| HN Mirror

Y	Hacker News new \| ask \| show \| jobs

by dekhn 786 days ago

I don't have a direct answer to your question. My guess is that LLMs are too limited to make truly great solutions in biology but sequential modelling is a key component that will not be replaced any time soon. For example, transformers were key to AlphaFold's success, but they still needed many other steps to make accurate predictions.

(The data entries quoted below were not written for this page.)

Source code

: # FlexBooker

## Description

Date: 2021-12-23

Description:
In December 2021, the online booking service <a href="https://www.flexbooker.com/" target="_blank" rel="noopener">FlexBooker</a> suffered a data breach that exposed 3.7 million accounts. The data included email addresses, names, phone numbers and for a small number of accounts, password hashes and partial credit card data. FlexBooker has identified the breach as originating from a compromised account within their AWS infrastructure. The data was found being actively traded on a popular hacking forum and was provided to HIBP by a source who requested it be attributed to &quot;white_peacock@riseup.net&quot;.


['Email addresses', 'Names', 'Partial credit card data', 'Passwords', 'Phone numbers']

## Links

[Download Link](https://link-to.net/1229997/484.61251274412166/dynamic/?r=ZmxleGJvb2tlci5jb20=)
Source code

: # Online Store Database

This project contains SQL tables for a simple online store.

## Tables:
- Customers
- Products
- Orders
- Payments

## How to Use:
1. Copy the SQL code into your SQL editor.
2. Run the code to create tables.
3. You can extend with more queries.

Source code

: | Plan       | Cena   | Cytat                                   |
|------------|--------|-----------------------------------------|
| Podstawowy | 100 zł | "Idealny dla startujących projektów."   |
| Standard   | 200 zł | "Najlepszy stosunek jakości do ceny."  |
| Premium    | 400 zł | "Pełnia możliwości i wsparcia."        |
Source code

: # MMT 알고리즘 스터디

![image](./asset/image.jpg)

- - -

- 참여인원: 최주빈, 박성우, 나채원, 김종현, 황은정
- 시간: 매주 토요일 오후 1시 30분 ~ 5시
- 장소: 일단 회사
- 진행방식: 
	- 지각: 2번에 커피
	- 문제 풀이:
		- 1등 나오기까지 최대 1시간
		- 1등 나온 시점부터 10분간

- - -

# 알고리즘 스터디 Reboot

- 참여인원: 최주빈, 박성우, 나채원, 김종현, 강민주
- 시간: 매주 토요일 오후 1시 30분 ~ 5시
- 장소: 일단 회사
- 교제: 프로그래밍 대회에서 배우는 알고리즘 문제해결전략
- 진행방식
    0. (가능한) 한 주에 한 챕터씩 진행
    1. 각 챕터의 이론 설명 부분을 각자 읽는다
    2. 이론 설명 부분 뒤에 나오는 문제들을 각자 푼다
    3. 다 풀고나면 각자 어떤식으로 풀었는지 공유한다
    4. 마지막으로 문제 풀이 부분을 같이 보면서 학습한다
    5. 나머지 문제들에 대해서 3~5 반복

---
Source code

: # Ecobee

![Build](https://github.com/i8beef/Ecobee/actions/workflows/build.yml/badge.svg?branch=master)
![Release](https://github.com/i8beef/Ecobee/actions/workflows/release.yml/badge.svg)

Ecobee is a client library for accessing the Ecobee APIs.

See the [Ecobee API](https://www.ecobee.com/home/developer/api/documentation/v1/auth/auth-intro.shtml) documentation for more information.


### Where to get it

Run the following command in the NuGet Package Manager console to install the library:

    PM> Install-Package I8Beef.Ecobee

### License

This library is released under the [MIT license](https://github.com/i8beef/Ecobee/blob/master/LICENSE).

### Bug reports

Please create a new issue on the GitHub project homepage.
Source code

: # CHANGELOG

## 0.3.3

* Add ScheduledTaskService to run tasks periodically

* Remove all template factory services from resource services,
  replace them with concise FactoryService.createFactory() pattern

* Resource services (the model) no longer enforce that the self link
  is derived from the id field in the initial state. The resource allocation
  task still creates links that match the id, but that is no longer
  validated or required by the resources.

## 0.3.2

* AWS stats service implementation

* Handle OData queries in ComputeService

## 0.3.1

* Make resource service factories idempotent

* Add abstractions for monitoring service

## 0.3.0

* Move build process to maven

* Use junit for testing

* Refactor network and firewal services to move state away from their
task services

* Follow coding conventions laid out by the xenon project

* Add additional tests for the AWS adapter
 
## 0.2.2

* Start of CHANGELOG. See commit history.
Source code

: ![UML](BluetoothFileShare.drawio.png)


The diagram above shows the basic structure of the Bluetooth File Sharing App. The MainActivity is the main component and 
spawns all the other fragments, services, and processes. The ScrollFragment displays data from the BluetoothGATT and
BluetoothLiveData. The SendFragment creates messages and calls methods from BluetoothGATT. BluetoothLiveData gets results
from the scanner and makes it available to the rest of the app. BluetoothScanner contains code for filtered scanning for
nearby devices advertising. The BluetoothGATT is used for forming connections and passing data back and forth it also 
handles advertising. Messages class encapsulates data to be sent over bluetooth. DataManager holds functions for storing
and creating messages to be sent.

I worked on a predecessor to LLMs - HMMs for protein modelling. They were, and still are for most people the best way to model protein sequences. It's usually done as prediction, rather than generation (IE, you use the model to classify an unknown sequence into a known category, rather than asking the model to generate new instances of a category). HMMs for proteins are a bit stuffy, and they model local changes well, but struggle with long-range interactions that LLMs seem to excel at (for example, an HMM will do a good job of letting you stuff a few more residues into a protein in a localized region such as a hinge, but are not so great at modelling groups of residues that are located far-apart in sequence space but close in protein space).

One detail of the bitter lesson is, imho, that statistical parrots are better than they "should" be, probably for the same reason that mathematics is unexpectedly proficient in modelling physics: to some degree, the models recapitulate the true latent space of the underlying system well enough to generalize outside the original observation space.